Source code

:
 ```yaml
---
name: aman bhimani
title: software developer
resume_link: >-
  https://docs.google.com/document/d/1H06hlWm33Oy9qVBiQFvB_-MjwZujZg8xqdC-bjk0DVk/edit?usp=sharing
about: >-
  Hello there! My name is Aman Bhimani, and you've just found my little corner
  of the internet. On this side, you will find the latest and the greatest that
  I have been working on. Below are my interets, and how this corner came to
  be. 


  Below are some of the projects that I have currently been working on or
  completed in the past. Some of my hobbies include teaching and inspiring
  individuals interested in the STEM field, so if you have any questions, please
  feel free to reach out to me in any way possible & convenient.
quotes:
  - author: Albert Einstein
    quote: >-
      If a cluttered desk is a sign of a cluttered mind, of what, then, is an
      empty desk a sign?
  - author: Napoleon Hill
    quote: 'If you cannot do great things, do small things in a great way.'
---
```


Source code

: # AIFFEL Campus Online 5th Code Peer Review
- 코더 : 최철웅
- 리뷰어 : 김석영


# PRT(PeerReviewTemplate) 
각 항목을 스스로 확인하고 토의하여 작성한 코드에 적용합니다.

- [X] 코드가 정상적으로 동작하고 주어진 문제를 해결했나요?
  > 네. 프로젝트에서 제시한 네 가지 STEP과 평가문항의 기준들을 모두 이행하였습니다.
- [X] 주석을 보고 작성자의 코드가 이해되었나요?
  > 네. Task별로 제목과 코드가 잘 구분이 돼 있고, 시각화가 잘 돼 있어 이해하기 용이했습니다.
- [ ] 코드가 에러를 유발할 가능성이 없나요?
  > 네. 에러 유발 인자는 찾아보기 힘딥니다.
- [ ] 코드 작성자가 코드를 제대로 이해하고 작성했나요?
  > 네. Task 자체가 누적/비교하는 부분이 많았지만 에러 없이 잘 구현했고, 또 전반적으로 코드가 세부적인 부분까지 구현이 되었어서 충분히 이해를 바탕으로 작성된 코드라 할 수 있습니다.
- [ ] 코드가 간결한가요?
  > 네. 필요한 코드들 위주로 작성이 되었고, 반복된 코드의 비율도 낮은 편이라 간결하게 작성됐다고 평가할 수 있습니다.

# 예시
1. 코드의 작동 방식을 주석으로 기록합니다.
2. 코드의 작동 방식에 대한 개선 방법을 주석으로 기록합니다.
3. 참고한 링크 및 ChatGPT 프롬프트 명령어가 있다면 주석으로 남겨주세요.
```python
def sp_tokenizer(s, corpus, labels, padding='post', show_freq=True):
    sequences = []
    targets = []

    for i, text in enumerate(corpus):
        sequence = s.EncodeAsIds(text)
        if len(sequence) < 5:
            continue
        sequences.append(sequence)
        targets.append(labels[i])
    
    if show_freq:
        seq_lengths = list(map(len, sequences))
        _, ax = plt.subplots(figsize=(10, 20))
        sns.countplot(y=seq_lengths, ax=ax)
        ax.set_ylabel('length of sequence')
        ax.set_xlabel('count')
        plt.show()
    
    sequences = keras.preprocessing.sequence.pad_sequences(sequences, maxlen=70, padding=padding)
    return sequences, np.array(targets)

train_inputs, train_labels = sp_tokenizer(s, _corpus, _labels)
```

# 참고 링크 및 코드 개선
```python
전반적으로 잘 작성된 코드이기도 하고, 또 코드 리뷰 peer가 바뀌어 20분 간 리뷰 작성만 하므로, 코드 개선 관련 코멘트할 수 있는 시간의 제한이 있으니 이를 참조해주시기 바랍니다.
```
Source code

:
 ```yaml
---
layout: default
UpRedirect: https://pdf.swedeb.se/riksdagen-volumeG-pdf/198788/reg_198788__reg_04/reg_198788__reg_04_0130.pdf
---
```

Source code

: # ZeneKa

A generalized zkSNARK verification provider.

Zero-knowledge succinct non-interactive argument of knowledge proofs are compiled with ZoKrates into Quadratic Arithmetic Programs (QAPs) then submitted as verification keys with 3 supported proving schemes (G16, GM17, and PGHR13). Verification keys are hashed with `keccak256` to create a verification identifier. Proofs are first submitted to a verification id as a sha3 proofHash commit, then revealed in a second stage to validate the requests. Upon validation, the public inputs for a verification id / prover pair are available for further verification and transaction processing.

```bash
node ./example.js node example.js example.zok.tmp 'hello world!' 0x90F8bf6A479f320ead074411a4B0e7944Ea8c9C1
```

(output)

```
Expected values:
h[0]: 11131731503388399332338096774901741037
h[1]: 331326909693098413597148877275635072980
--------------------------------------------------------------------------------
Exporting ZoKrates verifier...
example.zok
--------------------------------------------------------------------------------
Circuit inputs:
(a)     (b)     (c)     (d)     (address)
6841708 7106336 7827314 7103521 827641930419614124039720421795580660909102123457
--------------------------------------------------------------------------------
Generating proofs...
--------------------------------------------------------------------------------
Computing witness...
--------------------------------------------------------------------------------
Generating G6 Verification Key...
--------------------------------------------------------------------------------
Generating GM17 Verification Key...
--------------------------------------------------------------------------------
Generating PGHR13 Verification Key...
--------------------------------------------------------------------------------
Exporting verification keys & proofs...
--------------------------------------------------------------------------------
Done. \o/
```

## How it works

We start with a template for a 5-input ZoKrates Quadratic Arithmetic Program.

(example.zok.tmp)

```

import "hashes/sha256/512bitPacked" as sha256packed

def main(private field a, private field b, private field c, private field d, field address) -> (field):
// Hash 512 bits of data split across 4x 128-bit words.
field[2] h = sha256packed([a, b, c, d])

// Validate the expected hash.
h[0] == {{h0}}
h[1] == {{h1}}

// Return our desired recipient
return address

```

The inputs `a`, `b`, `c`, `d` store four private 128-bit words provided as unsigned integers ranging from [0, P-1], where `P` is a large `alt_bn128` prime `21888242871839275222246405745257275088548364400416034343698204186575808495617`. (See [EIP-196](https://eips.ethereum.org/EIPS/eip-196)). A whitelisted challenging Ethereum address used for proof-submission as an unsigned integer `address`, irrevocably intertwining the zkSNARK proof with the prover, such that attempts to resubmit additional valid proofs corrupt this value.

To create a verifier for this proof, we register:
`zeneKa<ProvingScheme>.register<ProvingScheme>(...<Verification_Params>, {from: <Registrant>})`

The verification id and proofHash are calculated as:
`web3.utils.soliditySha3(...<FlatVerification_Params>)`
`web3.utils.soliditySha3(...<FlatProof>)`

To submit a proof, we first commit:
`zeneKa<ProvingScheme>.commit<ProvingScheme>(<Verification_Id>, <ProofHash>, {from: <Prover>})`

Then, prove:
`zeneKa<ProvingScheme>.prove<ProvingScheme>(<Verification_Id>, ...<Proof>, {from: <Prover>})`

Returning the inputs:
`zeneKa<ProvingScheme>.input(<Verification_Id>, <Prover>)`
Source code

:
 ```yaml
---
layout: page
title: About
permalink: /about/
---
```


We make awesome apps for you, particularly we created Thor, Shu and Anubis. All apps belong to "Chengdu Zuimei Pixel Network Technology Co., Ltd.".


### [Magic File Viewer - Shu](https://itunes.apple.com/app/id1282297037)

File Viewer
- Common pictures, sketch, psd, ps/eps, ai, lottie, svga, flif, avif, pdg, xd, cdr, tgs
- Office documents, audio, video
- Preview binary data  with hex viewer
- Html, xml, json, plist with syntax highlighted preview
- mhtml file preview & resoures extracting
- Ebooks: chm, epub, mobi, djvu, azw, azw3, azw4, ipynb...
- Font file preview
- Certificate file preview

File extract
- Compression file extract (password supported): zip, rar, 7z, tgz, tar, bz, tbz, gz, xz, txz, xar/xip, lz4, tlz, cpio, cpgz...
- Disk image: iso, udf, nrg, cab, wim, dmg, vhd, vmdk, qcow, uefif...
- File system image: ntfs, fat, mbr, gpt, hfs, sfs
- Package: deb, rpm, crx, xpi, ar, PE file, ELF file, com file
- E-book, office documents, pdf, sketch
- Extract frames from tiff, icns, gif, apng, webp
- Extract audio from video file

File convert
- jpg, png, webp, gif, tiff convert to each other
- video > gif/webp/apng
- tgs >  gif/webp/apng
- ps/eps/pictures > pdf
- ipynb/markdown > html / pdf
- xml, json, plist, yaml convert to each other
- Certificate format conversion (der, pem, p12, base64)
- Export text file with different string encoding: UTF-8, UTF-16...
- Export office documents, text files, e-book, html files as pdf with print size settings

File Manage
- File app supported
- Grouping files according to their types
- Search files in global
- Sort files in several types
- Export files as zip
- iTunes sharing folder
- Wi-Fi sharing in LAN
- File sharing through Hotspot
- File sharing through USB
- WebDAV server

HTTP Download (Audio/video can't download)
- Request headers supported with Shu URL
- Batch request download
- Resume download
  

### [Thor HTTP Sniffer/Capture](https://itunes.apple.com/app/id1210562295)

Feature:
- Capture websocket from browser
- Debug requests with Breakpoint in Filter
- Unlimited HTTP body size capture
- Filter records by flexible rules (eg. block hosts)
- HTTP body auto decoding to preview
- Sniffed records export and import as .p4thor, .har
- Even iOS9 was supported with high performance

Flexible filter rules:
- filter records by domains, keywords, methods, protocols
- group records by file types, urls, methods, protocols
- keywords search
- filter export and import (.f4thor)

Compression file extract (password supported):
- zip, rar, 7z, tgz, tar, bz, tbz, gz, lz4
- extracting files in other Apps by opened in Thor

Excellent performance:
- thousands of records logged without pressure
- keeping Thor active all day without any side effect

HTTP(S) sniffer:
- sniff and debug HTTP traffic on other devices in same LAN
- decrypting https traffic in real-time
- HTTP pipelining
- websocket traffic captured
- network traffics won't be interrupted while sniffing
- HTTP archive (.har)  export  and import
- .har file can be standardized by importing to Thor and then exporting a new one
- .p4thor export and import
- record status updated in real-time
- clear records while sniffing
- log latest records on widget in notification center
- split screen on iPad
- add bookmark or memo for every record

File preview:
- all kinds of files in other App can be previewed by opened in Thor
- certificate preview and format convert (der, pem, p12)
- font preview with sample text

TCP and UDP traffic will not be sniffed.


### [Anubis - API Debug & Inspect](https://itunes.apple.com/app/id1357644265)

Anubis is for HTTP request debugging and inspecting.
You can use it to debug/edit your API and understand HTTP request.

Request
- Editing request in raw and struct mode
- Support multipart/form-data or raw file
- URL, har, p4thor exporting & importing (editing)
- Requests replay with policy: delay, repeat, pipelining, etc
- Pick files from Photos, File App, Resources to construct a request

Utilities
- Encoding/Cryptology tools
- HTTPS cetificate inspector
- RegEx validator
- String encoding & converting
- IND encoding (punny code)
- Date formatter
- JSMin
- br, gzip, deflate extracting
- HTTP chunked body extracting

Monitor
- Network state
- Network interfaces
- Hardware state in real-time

### What you need to do
Look through the entries, and return every line that the word "extracting" appears in.

### Result
- mhtml file preview & resoures extracting
- extracting files in other Apps by opened in Thor
- br, gzip, deflate extracting
- HTTP chunked body extracting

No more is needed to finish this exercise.